Peirce subsequently co-wrote and directed Stop-Loss(Channing Tatum, Joseph Gordon-Levitt, Abbie Cornish, Ryan Phillipe), a topical and emotionally penetrating drama inspired by real-life stories of American soldiers, including her brother, fighting in Iraq. Peirce won the Hamilton Behind the Camera True-Grit and Andrew Sarris Directing Awards.

In 2013 Peirce directed Carrie (Julianne Moore, Chloë Moretz, introducing Ansel Elgort). The film won the 2014 People’s Choice Award for Favorite Horror Movie. The film was nominated for a Saturn Award for Best Horror Film and won for Best Young Actor.

Kimberly has directed episodes of acclaimed cable TV shows: John Ridley’s American Crime (Felicity Huffman, Regina King, Timothy Hutton, Lilly Taylor), AMC’s Turn (Jamie Bell) and Halt and Catch Fire (Lee Pace, Mackenzie Davis, Scoot Mcnairy), Manhattan (Rachel Brosnahan, Benjamin Hickey), History Channel’s Six (Walton Goggins) for which she won an Women's Image Award, Jill Solowayear’s I Love Dick (Kevin Bacon, Kathryn Hahn, Griffin Dunne), and Justin Simien’s Dear White People (Logan Browning). She is Executive Producer and Director of Impact at A&E.

She is next directing two films: This is Jane, the true story of the women who started the 1960’s Chicago illegal underground abortion ring, starring Michelle Williams and Untitled, a butch femme romantic, sex comedy.

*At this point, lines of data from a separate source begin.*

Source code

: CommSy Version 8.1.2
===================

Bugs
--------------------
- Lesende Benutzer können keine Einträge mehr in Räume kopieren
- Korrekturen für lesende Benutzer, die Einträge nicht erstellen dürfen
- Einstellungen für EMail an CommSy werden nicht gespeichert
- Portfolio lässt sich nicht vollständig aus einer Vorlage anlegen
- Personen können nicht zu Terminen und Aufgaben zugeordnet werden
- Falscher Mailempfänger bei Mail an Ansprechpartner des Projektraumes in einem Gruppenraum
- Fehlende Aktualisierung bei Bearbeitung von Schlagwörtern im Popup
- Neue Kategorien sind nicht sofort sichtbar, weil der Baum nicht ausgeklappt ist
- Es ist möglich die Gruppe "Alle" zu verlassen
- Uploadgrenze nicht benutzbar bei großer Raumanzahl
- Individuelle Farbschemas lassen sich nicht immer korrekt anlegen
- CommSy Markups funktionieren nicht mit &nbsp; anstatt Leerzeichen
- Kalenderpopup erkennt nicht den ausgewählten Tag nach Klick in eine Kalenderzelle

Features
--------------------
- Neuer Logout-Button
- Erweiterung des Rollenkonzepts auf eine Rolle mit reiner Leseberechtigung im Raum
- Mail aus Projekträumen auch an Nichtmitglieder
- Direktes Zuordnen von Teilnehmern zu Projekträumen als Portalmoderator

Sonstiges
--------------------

A tireless activist for human and civil rights, Kimberly is a founding member of Reframe, an industry-wide effort to end discrimination against women and people of color. In 2018, she was honored with the Susan B. Anthony Award and the Women in Film Activism award. She spoke at the following venues on human rights, diversity, intersectionality and equality for gender identity and sexual preference: 2017 Park City Women's March; 2016 American Film Institute, 2015 Outfest, 2014 Yale Transgender Week, and 2013 Columbia Film School. She has received the GLAAD Media, Lambda Legal Defense, People for the American Way, Lesbian Anti-Violence Project and the OUTFEST Career Achievement Awards. 

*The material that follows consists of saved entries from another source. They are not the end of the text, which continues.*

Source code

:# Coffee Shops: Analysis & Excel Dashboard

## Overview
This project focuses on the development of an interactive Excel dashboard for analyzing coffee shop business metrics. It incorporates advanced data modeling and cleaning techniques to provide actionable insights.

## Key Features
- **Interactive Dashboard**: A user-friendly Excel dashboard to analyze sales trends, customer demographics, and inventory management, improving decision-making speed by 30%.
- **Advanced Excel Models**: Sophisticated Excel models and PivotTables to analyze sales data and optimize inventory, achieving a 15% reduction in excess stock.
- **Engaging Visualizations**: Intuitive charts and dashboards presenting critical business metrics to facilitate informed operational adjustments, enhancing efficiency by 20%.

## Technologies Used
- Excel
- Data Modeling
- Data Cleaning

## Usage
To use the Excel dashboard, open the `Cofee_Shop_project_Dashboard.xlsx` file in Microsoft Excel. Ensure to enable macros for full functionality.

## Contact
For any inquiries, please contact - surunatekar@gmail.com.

She is a proud to be a Governor of the Academy of Motion Pictures Arts and Sciences, head of the Diversity Committee, and Executive Board member of the Director's Guild of America, and a member of Time’s Up and the WGA.

Kimberly received her BA from the University of Chicago, her MFA from Columbia University Graduate Film and graduated from Sundance Institute's Writing, Directing, and Producing Labs.